TASK DIRECTIONS.
Where an entry contains a picture, omit the picture and repeat the rest exactly.
>>>>
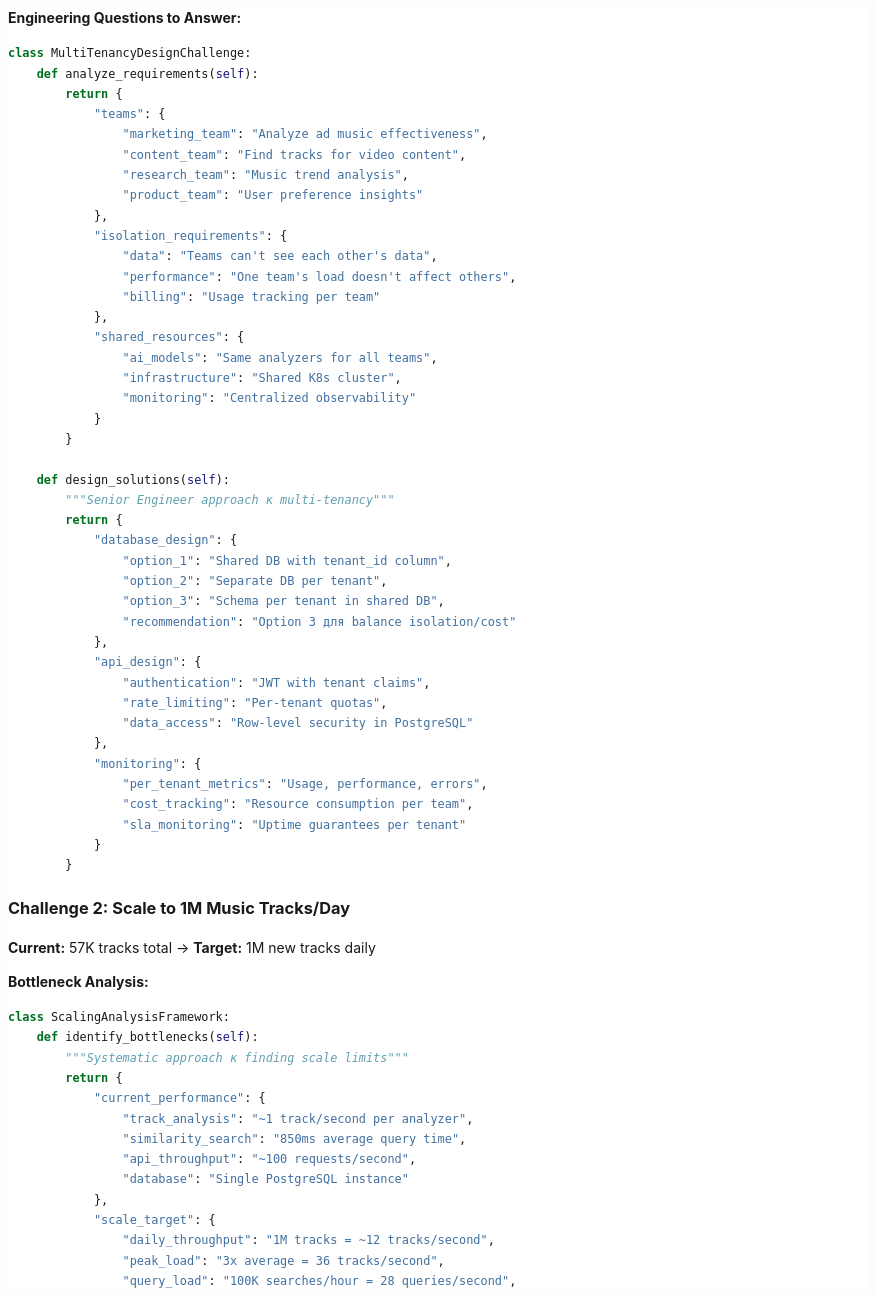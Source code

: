**Engineering Questions to Answer:**
```python
class MultiTenancyDesignChallenge:
    def analyze_requirements(self):
        return {
            "teams": {
                "marketing_team": "Analyze ad music effectiveness",
                "content_team": "Find tracks for video content", 
                "research_team": "Music trend analysis",
                "product_team": "User preference insights"
            },
            "isolation_requirements": {
                "data": "Teams can't see each other's data",
                "performance": "One team's load doesn't affect others",
                "billing": "Usage tracking per team"
            },
            "shared_resources": {
                "ai_models": "Same analyzers for all teams",
                "infrastructure": "Shared K8s cluster",
                "monitoring": "Centralized observability"
            }
        }
    
    def design_solutions(self):
        """Senior Engineer approach к multi-tenancy"""
        return {
            "database_design": {
                "option_1": "Shared DB with tenant_id column",
                "option_2": "Separate DB per tenant", 
                "option_3": "Schema per tenant in shared DB",
                "recommendation": "Option 3 для balance isolation/cost"
            },
            "api_design": {
                "authentication": "JWT with tenant claims",
                "rate_limiting": "Per-tenant quotas",
                "data_access": "Row-level security in PostgreSQL"
            },
            "monitoring": {
                "per_tenant_metrics": "Usage, performance, errors",
                "cost_tracking": "Resource consumption per team", 
                "sla_monitoring": "Uptime guarantees per tenant"
            }
        }
```

### Challenge 2: Scale to 1M Music Tracks/Day
**Current:** 57K tracks total → **Target:** 1M new tracks daily

**Bottleneck Analysis:**
```python
class ScalingAnalysisFramework:
    def identify_bottlenecks(self):
        """Systematic approach к finding scale limits"""
        return {
            "current_performance": {
                "track_analysis": "~1 track/second per analyzer",
                "similarity_search": "850ms average query time", 
                "api_throughput": "~100 requests/second",
                "database": "Single PostgreSQL instance"
            },
            "scale_target": {
                "daily_throughput": "1M tracks = ~12 tracks/second", 
                "peak_load": "3x average = 36 tracks/second",
                "query_load": "100K searches/hour = 28 queries/second",
```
<<<<
THE COMPLETED TASK.
Source code

:**Engineering Questions to Answer:**
```python
class MultiTenancyDesignChallenge:
    def analyze_requirements(self):
        return {
            "teams": {
                "marketing_team": "Analyze ad music effectiveness",
                "content_team": "Find tracks for video content", 
                "research_team": "Music trend analysis",
                "product_team": "User preference insights"
            },
            "isolation_requirements": {
                "data": "Teams can't see each other's data",
                "performance": "One team's load doesn't affect others",
                "billing": "Usage tracking per team"
            },
            "shared_resources": {
                "ai_models": "Same analyzers for all teams",
                "infrastructure": "Shared K8s cluster",
                "monitoring": "Centralized observability"
            }
        }
    
    def design_solutions(self):
        """Senior Engineer approach к multi-tenancy"""
        return {
            "database_design": {
                "option_1": "Shared DB with tenant_id column",
                "option_2": "Separate DB per tenant", 
                "option_3": "Schema per tenant in shared DB",
                "recommendation": "Option 3 для balance isolation/cost"
            },
            "api_design": {
                "authentication": "JWT with tenant claims",
                "rate_limiting": "Per-tenant quotas",
                "data_access": "Row-level security in PostgreSQL"
            },
            "monitoring": {
                "per_tenant_metrics": "Usage, performance, errors",
                "cost_tracking": "Resource consumption per team", 
                "sla_monitoring": "Uptime guarantees per tenant"
            }
        }
```

### Challenge 2: Scale to 1M Music Tracks/Day
**Current:** 57K tracks total → **Target:** 1M new tracks daily

**Bottleneck Analysis:**
```python
class ScalingAnalysisFramework:
    def identify_bottlenecks(self):
        """Systematic approach к finding scale limits"""
        return {
            "current_performance": {
                "track_analysis": "~1 track/second per analyzer",
                "similarity_search": "850ms average query time", 
                "api_throughput": "~100 requests/second",
                "database": "Single PostgreSQL instance"
            },
            "scale_target": {
                "daily_throughput": "1M tracks = ~12 tracks/second", 
                "peak_load": "3x average = 36 tracks/second",
                "query_load": "100K searches/hour = 28 queries/second",
```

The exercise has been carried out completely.